Could you reproduce every record below exactly, excluding all pictures?

Source texts of formatted documents:

--------------------------------------------------

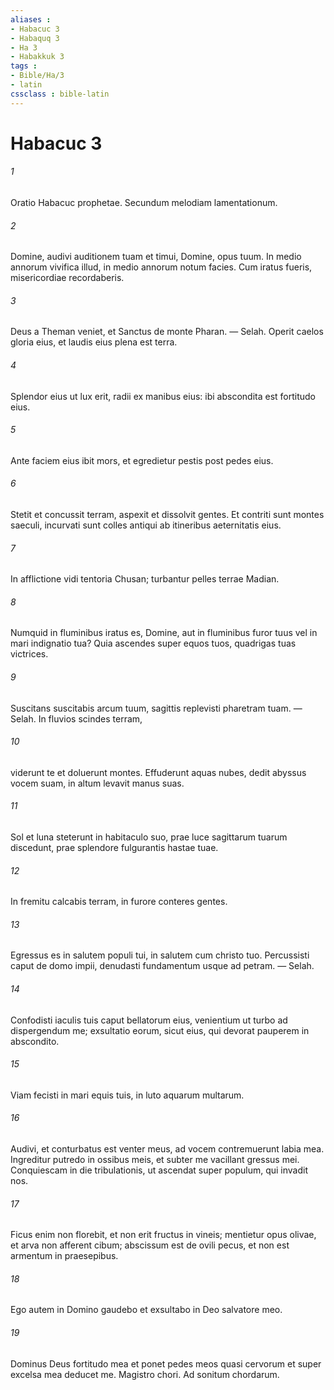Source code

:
 ```yaml
---
aliases : 
- Habacuc 3
- Habaquq 3
- Ha 3
- Habakkuk 3
tags : 
- Bible/Ha/3
- latin
cssclass : bible-latin
---
```


# Habacuc 3

###### 1
Oratio Habacuc prophetae. Secundum melodiam lamentationum.
###### 2
Domine, audivi auditionem tuam et timui, Domine, opus tuum. In medio annorum vivifica illud, in medio annorum notum facies. Cum iratus fueris, misericordiae recordaberis.
###### 3
Deus a Theman veniet, et Sanctus de monte Pharan. — Selah. Operit caelos gloria eius, et laudis eius plena est terra.
###### 4
Splendor eius ut lux erit, radii ex manibus eius: ibi abscondita est fortitudo eius.
###### 5
Ante faciem eius ibit mors, et egredietur pestis post pedes eius. 
###### 6
Stetit et concussit terram, aspexit et dissolvit gentes. Et contriti sunt montes saeculi, incurvati sunt colles antiqui ab itineribus aeternitatis eius.
###### 7
In afflictione vidi tentoria Chusan; turbantur pelles terrae Madian.
###### 8
Numquid in fluminibus iratus es, Domine, aut in fluminibus furor tuus vel in mari indignatio tua? Quia ascendes super equos tuos, quadrigas tuas victrices.
###### 9
Suscitans suscitabis arcum tuum, sagittis replevisti pharetram tuam. — Selah. In fluvios scindes terram,
###### 10
viderunt te et doluerunt montes. Effuderunt aquas nubes, dedit abyssus vocem suam, in altum levavit manus suas.
###### 11
Sol et luna steterunt in habitaculo suo, prae luce sagittarum tuarum discedunt, prae splendore fulgurantis hastae tuae.
###### 12
In fremitu calcabis terram, in furore conteres gentes.
###### 13
Egressus es in salutem populi tui, in salutem cum christo tuo. Percussisti caput de domo impii, denudasti fundamentum usque ad petram. — Selah.
###### 14
Confodisti iaculis tuis caput bellatorum eius, venientium ut turbo ad dispergendum me; exsultatio eorum, sicut eius, qui devorat pauperem in abscondito. 
###### 15
Viam fecisti in mari equis tuis, in luto aquarum multarum.
###### 16
Audivi, et conturbatus est venter meus, ad vocem contremuerunt labia mea. Ingreditur putredo in ossibus meis, et subter me vacillant gressus mei. Conquiescam in die tribulationis, ut ascendat super populum, qui invadit nos.
###### 17
Ficus enim non florebit, et non erit fructus in vineis; mentietur opus olivae, et arva non afferent cibum; abscissum est de ovili pecus, et non est armentum in praesepibus.
###### 18
Ego autem in Domino gaudebo et exsultabo in Deo salvatore meo. 
###### 19
Dominus Deus fortitudo mea et ponet pedes meos quasi cervorum et super excelsa mea deducet me. Magistro chori. Ad sonitum chordarum.
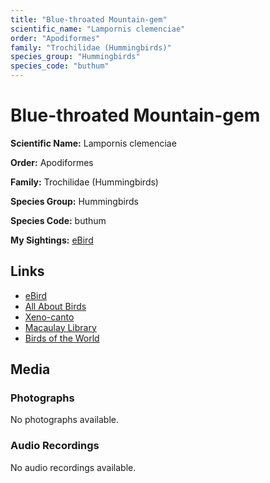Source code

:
 ```yaml
---
title: "Blue-throated Mountain-gem"
scientific_name: "Lampornis clemenciae"
order: "Apodiformes"
family: "Trochilidae (Hummingbirds)"
species_group: "Hummingbirds"
species_code: "buthum"
---
```


# Blue-throated Mountain-gem

**Scientific Name:** Lampornis clemenciae

**Order:** Apodiformes

**Family:** Trochilidae (Hummingbirds)

**Species Group:** Hummingbirds

**Species Code:** buthum

**My Sightings:** [eBird](https://ebird.org/lifelist?r=world&time=life&spp=buthum)

## Links
* [eBird](https://ebird.org/species/buthum) 
* [All About Birds](https://www.allaboutbirds.org/guide/buthum) 
* [Xeno-canto](https://www.xeno-canto.org/species/lampornis-clemenciae) 
* [Macaulay Library](https://search.macaulaylibrary.org/catalog?taxonCode=buthum&sort=rating_rank_desc)
* [Birds of the World](https://birdsoftheworld.org/bow/species/buthum)

## Media
### Photographs
No photographs available.

### Audio Recordings
No audio recordings available.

--------------------------------------------------

Completed exercise:
Source code

:
 ```yaml
---
aliases : 
- Habacuc 3
- Habaquq 3
- Ha 3
- Habakkuk 3
tags : 
- Bible/Ha/3
- latin
cssclass : bible-latin
---
```


# Habacuc 3

###### 1
Oratio Habacuc prophetae. Secundum melodiam lamentationum.
###### 2
Domine, audivi auditionem tuam et timui, Domine, opus tuum. In medio annorum vivifica illud, in medio annorum notum facies. Cum iratus fueris, misericordiae recordaberis.
###### 3
Deus a Theman veniet, et Sanctus de monte Pharan. — Selah. Operit caelos gloria eius, et laudis eius plena est terra.
###### 4
Splendor eius ut lux erit, radii ex manibus eius: ibi abscondita est fortitudo eius.
###### 5
Ante faciem eius ibit mors, et egredietur pestis post pedes eius. 
###### 6
Stetit et concussit terram, aspexit et dissolvit gentes. Et contriti sunt montes saeculi, incurvati sunt colles antiqui ab itineribus aeternitatis eius.
###### 7
In afflictione vidi tentoria Chusan; turbantur pelles terrae Madian.
###### 8
Numquid in fluminibus iratus es, Domine, aut in fluminibus furor tuus vel in mari indignatio tua? Quia ascendes super equos tuos, quadrigas tuas victrices.
###### 9
Suscitans suscitabis arcum tuum, sagittis replevisti pharetram tuam. — Selah. In fluvios scindes terram,
###### 10
viderunt te et doluerunt montes. Effuderunt aquas nubes, dedit abyssus vocem suam, in altum levavit manus suas.
###### 11
Sol et luna steterunt in habitaculo suo, prae luce sagittarum tuarum discedunt, prae splendore fulgurantis hastae tuae.
###### 12
In fremitu calcabis terram, in furore conteres gentes.
###### 13
Egressus es in salutem populi tui, in salutem cum christo tuo. Percussisti caput de domo impii, denudasti fundamentum usque ad petram. — Selah.
###### 14
Confodisti iaculis tuis caput bellatorum eius, venientium ut turbo ad dispergendum me; exsultatio eorum, sicut eius, qui devorat pauperem in abscondito. 
###### 15
Viam fecisti in mari equis tuis, in luto aquarum multarum.
###### 16
Audivi, et conturbatus est venter meus, ad vocem contremuerunt labia mea. Ingreditur putredo in ossibus meis, et subter me vacillant gressus mei. Conquiescam in die tribulationis, ut ascendat super populum, qui invadit nos.
###### 17
Ficus enim non florebit, et non erit fructus in vineis; mentietur opus olivae, et arva non afferent cibum; abscissum est de ovili pecus, et non est armentum in praesepibus.
###### 18
Ego autem in Domino gaudebo et exsultabo in Deo salvatore meo. 
###### 19
Dominus Deus fortitudo mea et ponet pedes meos quasi cervorum et super excelsa mea deducet me. Magistro chori. Ad sonitum chordarum.
Source code

:
 ```yaml
---
title: "Blue-throated Mountain-gem"
scientific_name: "Lampornis clemenciae"
order: "Apodiformes"
family: "Trochilidae (Hummingbirds)"
species_group: "Hummingbirds"
species_code: "buthum"
---
```


# Blue-throated Mountain-gem

**Scientific Name:** Lampornis clemenciae

**Order:** Apodiformes

**Family:** Trochilidae (Hummingbirds)

**Species Group:** Hummingbirds

**Species Code:** buthum

**My Sightings:** [eBird](https://ebird.org/lifelist?r=world&time=life&spp=buthum)

## Links
* [eBird](https://ebird.org/species/buthum) 
* [All About Birds](https://www.allaboutbirds.org/guide/buthum) 
* [Xeno-canto](https://www.xeno-canto.org/species/lampornis-clemenciae) 
* [Macaulay Library](https://search.macaulaylibrary.org/catalog?taxonCode=buthum&sort=rating_rank_desc)
* [Birds of the World](https://birdsoftheworld.org/bow/species/buthum)

## Media
### Photographs
No photographs available.

### Audio Recordings
No audio recordings available.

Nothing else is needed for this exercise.